Work request:
Every record should be written out again in full, with no character altered.

Supplied data:
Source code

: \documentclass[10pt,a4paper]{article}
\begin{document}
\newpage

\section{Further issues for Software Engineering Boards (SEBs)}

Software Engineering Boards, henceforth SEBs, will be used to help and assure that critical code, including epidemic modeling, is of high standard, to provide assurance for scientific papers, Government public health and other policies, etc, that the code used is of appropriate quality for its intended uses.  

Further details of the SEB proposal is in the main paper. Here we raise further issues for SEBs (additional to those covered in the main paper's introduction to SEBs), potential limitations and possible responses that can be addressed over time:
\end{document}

Result of this task:
Source code

: \documentclass[10pt,a4paper]{article}
\begin{document}
\newpage

\section{Further issues for Software Engineering Boards (SEBs)}

Software Engineering Boards, henceforth SEBs, will be used to help and assure that critical code, including epidemic modeling, is of high standard, to provide assurance for scientific papers, Government public health and other policies, etc, that the code used is of appropriate quality for its intended uses.  

Further details of the SEB proposal is in the main paper. Here we raise further issues for SEBs (additional to those covered in the main paper's introduction to SEBs), potential limitations and possible responses that can be addressed over time:
\end{document}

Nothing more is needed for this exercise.